There’s a lot of talk about productivity when it comes to construction. Even people that aren’t in the industry are used to hearing about time delays and cost overages on major civil projects. But what they tend to miss are the early signs of change that indicate our industry has reached its tipping point.
If you’re in the industry, you have likely seen this chart comparing construction productivity to all other industries. If you correlate this chart with major technology milestones, you begin to see a pattern of significant boosts in productivity for every other industry right after a new technology was introduced, or became mainstream.
But construction productivity remained relatively flat. Why? Because we still didn’t have the right mix of tools and technology to make advancements work in the field.
The story begins to change in 2010 with the introduction of the iPad. Now, we’re not suggesting the iPad is solely to credit for the uptick in productivity. There were other advancements which happened around that time in the form of broadband connectivity, cloud processing power, and lower cost of sensors and electronics in general. But it does represent the first time software has been made available to workers in the field.
How far will the industry go?
If the iPad was the beginning, then we are still in the early stages of determining just how far and how fast we can improve construction productivity. And it couldn’t come at a better time.
There is a shortage of 250,000 skilled craft workers and that’s just in the U.S. Average labor productivity on job sites today is about 35%, and we’re building with an industry average of C-minus in infrastructure across all U.S. cities. What’s more, all this is happening at a time when we’re anticipating a trillion dollar infrastructure spend.
The speed at which change happens depends on our willingness to adopt new solutions and uplevel our commitment to investing in new technology.
And the good news is that we see three promising signs that these changes are happening.
The Smartphone and iPad ushered in a new class of construction technology for the field that we believe is the hinge moment of our industry.
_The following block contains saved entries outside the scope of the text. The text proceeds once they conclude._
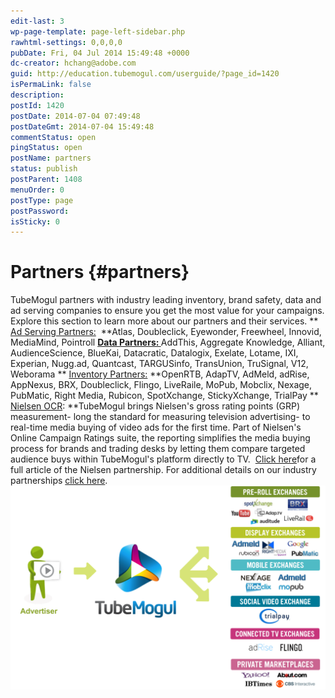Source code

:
 ```yaml
---
edit-last: 3
wp-page-template: page-left-sidebar.php
rawhtml-settings: 0,0,0,0
pubDate: Fri, 04 Jul 2014 15:49:48 +0000
dc-creator: hchang@adobe.com
guid: http://education.tubemogul.com/userguide/?page_id=1420
isPermaLink: false
description: 
postId: 1420
postDate: 2014-07-04 07:49:48
postDateGmt: 2014-07-04 15:49:48
commentStatus: open
pingStatus: open
postName: partners
status: publish
postParent: 1408
menuOrder: 0
postType: page
postPassword: 
isSticky: 0
---
```


# Partners {#partners}

TubeMogul partners with industry leading inventory, brand safety, data and ad serving companies to ensure you get the most value for your campaigns. Explore this section to learn more about our partners and their services.
** [Ad Serving Partners:](http://www.tubemogul.com/company/partners/ad-serving-and-rich-media/) &nbsp;**Atlas, Doubleclick, Eyewonder, Freewheel, Innovid, MediaMind, Pointroll
[**Data Partners:&nbsp;**](http://www.tubemogul.com/company/partners/data-management/)AddThis, Aggregate Knowledge, Alliant, AudienceScience, BlueKai, Datacratic, Datalogix, Exelate, Lotame, IXI, Experian, Nugg.ad, Quantcast, TARGUSinfo, TransUnion, TruSignal, V12, Weborama
** [Inventory Partners:](http://www.tubemogul.com/company/partners/inventory-suppliers/)&nbsp;**OpenRTB, AdapTV, AdMeld, adRise, AppNexus, BRX, Doubleclick, Flingo, LiveRaile, MoPub, Mobclix, Nexage, PubMatic, Right Media, Rubicon, SpotXchange, StickyXchange, TrialPay
** [Nielsen OCR](http://www.tubemogul.com/company/partners/measurement/):&nbsp;**TubeMogul brings Nielsen's gross rating points (GRP) measurement- long the standard for measuring television advertising- to real-time media buying of video ads for the first time. Part of Nielsen's Online Campaign Ratings suite, the reporting simplifies the media buying process for brands and trading desks by letting them compare targeted audience buys within TubeMogul's platform directly to TV.&nbsp; [Click here](http://www.tubemogul.com/company/blog/2012/03/nielsen-grps-come-to-real-time-video-ad-buying-for-first-time/)for a full article of the Nielsen partnership.
For additional details on&nbsp;our industry partnerships [click here](http://www.tubemogul.com/company/partners/).
[ ![partners](assets/partners-1024x662.png)](assets/partners.png)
With companies like PlanGrid, Procore, Bluebeam and the many field-based solutions in the Procore App Marketplace, we’re seeing technology finally reach the 67% of workers on construction projects that have never before had access to technology.
The benefits for completing this last mile of data collection from field workers holds great potential. Not just for the workers themselves, but for the entire project team.
With the right field technology, you can understand the nuances of construction down to the crew level. This, in turn, enables you to make better decisions at each phase of the project lifecycle: from design, to estimating, all the way through to project execution.
Another promising sign is the speed at which general contractors—and even smaller companies—are adopting new technology. This is in stark contrast to what we were seeing just three or four years ago.
Rhumbix is currently engaged with 5 of the top 10 builders in the U.S, and we’re seeing an increase in inbound interest. We know the same is true for other construction tech companies.
What we’re hearing from firms today that we didn’t hear before is an understanding that investing in technology is going to increase their operating margins. Construction is a highly competitive and fragmented industry, so any solution that enables a company to come to the table with a more competitive bid gives them a big strategic advantage. It’s also a differentiator.
Owners and people paying for the project want to see technology in the hands of workers because they know they’re going to get better results.
In addition to field technology, construction is seeing the early potential of exoskeletons and robots to create a safer jobsite. We’re excited about where this is going because safety is something everyone can get behind; it’s really a unifying objective.
And construction really is the perfect ecosystem for an Internet of Things (IoT) deployment with materials, equipment, and people all working together in a dynamic environment. There is tons of opportunity to better understand and manage jobsite operations by wiring everything up and having it talk to each other.
Despite all the advancements in new tech, there are still very real challenges the industry must overcome to realize the full productivity benefits. Many field tools require a measure of behavior change for the user, and this does not happen without effort. And most existing solutions are targeted at large General Contractors, while overlooking the many subcontractors engaged on large projects.
But we’re optimistic that by working together, construction firms and technology companies can solve these challenges and make adoption as seamless as possible.
The future is bright, and at Rhumbix, we’re committed to doing everything we can to push construction productivity as far and as fast as it will go.